### [PROBLEM REQUIREMENTS]
Write out each line below exactly as it appears.

### [GIVEN RECORDS]
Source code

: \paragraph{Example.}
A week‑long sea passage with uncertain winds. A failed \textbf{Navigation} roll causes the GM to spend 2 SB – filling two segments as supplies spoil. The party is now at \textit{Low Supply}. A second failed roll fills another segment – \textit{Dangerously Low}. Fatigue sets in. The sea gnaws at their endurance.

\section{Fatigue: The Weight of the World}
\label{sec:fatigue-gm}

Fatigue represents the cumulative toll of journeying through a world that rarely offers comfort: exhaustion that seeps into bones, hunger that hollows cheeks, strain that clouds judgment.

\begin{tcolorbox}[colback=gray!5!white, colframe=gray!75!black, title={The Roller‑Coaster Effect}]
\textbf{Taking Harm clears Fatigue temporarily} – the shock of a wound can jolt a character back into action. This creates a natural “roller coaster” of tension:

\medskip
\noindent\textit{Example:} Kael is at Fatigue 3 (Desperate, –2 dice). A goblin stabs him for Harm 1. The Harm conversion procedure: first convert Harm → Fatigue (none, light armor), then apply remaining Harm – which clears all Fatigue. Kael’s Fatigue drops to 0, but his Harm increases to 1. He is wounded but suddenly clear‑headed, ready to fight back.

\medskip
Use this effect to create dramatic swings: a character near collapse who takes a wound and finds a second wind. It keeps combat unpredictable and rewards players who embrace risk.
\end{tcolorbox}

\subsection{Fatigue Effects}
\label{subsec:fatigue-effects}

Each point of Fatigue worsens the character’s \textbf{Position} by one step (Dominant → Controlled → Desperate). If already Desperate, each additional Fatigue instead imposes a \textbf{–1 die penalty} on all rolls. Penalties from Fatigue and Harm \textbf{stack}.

### [SOLUTION]
Source code

: \paragraph{Example.}
A week‑long sea passage with uncertain winds. A failed \textbf{Navigation} roll causes the GM to spend 2 SB – filling two segments as supplies spoil. The party is now at \textit{Low Supply}. A second failed roll fills another segment – \textit{Dangerously Low}. Fatigue sets in. The sea gnaws at their endurance.

\section{Fatigue: The Weight of the World}
\label{sec:fatigue-gm}

Fatigue represents the cumulative toll of journeying through a world that rarely offers comfort: exhaustion that seeps into bones, hunger that hollows cheeks, strain that clouds judgment.

\begin{tcolorbox}[colback=gray!5!white, colframe=gray!75!black, title={The Roller‑Coaster Effect}]
\textbf{Taking Harm clears Fatigue temporarily} – the shock of a wound can jolt a character back into action. This creates a natural “roller coaster” of tension:

\medskip
\noindent\textit{Example:} Kael is at Fatigue 3 (Desperate, –2 dice). A goblin stabs him for Harm 1. The Harm conversion procedure: first convert Harm → Fatigue (none, light armor), then apply remaining Harm – which clears all Fatigue. Kael’s Fatigue drops to 0, but his Harm increases to 1. He is wounded but suddenly clear‑headed, ready to fight back.

\medskip
Use this effect to create dramatic swings: a character near collapse who takes a wound and finds a second wind. It keeps combat unpredictable and rewards players who embrace risk.
\end{tcolorbox}

\subsection{Fatigue Effects}
\label{subsec:fatigue-effects}

Each point of Fatigue worsens the character’s \textbf{Position} by one step (Dominant → Controlled → Desperate). If already Desperate, each additional Fatigue instead imposes a \textbf{–1 die penalty} on all rolls. Penalties from Fatigue and Harm \textbf{stack}.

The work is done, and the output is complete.